Source information »
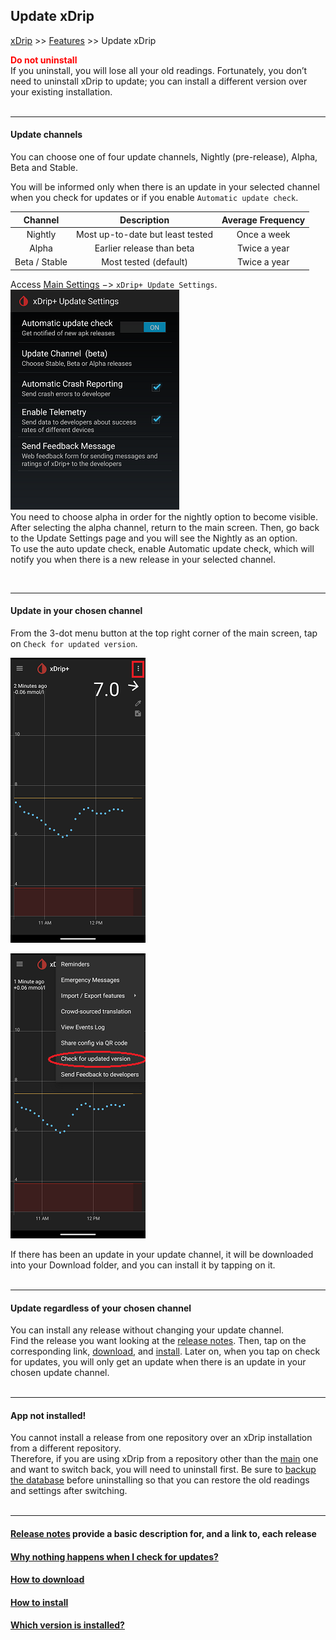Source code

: ## Update xDrip  
[xDrip](../README.md) >> [Features](./Features_page.md) >> Update xDrip    
  
**<span style="color:red">Do not uninstall</span>**  
If you uninstall, you will lose all your old readings. Fortunately, you don’t need to uninstall xDrip to update; you can install a different version over your existing installation.   
<br/>  
  
---  
  
#### **Update channels**  
You can choose one of four update channels, Nightly (pre-release), Alpha, Beta and Stable.  
  
You will be informed only when there is an update in your selected channel when you check for updates or if you enable `Automatic update check`.  
  
| Channel | Description | Average Frequency |  
|:--------------:|:-----------: | :--------: |   
| Nightly        | Most up-to-date but least tested | Once a week |  
| Alpha          | Earlier release than beta | Twice a year |  
| Beta / Stable  | Most tested (default) | Twice a year |  

Access [Main Settings](./Settings.md) &#8722;> `xDrip+ Update Settings`.  
![](./images/auto_update.png)  
You need to choose alpha in order for the nightly option to become visible.  After selecting the alpha channel, return to the main screen.  Then, go back to the Update Settings page and you will see the Nightly as an option.  
To use the auto update check, enable Automatic update check, which will notify you when there is a new release in your selected channel.  
  
<br/>  
  
---  
  
#### **Update in your chosen channel**  
From the 3-dot menu button at the top right corner of the main screen, tap on `Check for updated version`.  
  
![](./images/3dotMenu.png)  
  
![](./images/CheckForUpdate.png)  
  
If there has been an update in your update channel, it will be downloaded into your Download folder, and you can install it by tapping on it.  
<br/>   
  
---  
  
#### **Update regardless of your chosen channel**  
You can install any release without changing your update channel.  
Find the release you want looking at the [release notes](./ReleaseNotes.md).  Then, tap on the corresponding link, [download](./Download-xDrip.md), and [install](./Install.md).  Later on, when you tap on check for updates, you will only get an update when there is an update in your chosen update channel.  
<br/>  
  
---  
  
#### **App not installed!**  
You cannot install a release from one repository over an xDrip installation from a different repository.  
Therefore, if you are using xDrip from a repository other than the [main](https://github.com/NightscoutFoundation/xDrip) one and want to switch back, you will need to uninstall first.  Be sure to [backup the database](./Backup.md) before uninstalling so that you can restore the old readings and settings after switching.  
<br/>  
  
---  
  
#### [Release notes](./ReleaseNotes.md)  provide a basic description for, and a link to, each release
#### [Why nothing happens when I check for updates?](./NoUpdate.md)
#### [How to download](./Download-xDrip.md)
#### [How to install](./Install.md)
#### [Which version is installed?](./xDrip-Version.md)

Task brief »
Pictures are to be dropped; every line of the records is to be returned unchanged.

Output below »
Source code

: ## Update xDrip  
[xDrip](../README.md) >> [Features](./Features_page.md) >> Update xDrip    
  
**<span style="color:red">Do not uninstall</span>**  
If you uninstall, you will lose all your old readings. Fortunately, you don’t need to uninstall xDrip to update; you can install a different version over your existing installation.   
<br/>  
  
---  
  
#### **Update channels**  
You can choose one of four update channels, Nightly (pre-release), Alpha, Beta and Stable.  
  
You will be informed only when there is an update in your selected channel when you check for updates or if you enable `Automatic update check`.  
  
| Channel | Description | Average Frequency |  
|:--------------:|:-----------: | :--------: |   
| Nightly        | Most up-to-date but least tested | Once a week |  
| Alpha          | Earlier release than beta | Twice a year |  
| Beta / Stable  | Most tested (default) | Twice a year |  

Access [Main Settings](./Settings.md) &#8722;> `xDrip+ Update Settings`.  
![](./images/auto_update.png)  
You need to choose alpha in order for the nightly option to become visible.  After selecting the alpha channel, return to the main screen.  Then, go back to the Update Settings page and you will see the Nightly as an option.  
To use the auto update check, enable Automatic update check, which will notify you when there is a new release in your selected channel.  
  
<br/>  
  
---  
  
#### **Update in your chosen channel**  
From the 3-dot menu button at the top right corner of the main screen, tap on `Check for updated version`.  
  
![](./images/3dotMenu.png)  
  
![](./images/CheckForUpdate.png)  
  
If there has been an update in your update channel, it will be downloaded into your Download folder, and you can install it by tapping on it.  
<br/>   
  
---  
  
#### **Update regardless of your chosen channel**  
You can install any release without changing your update channel.  
Find the release you want looking at the [release notes](./ReleaseNotes.md).  Then, tap on the corresponding link, [download](./Download-xDrip.md), and [install](./Install.md).  Later on, when you tap on check for updates, you will only get an update when there is an update in your chosen update channel.  
<br/>  
  
---  
  
#### **App not installed!**  
You cannot install a release from one repository over an xDrip installation from a different repository.  
Therefore, if you are using xDrip from a repository other than the [main](https://github.com/NightscoutFoundation/xDrip) one and want to switch back, you will need to uninstall first.  Be sure to [backup the database](./Backup.md) before uninstalling so that you can restore the old readings and settings after switching.  
<br/>  
  
---  
  
#### [Release notes](./ReleaseNotes.md)  provide a basic description for, and a link to, each release
#### [Why nothing happens when I check for updates?](./NoUpdate.md)
#### [How to download](./Download-xDrip.md)
#### [How to install](./Install.md)
#### [Which version is installed?](./xDrip-Version.md)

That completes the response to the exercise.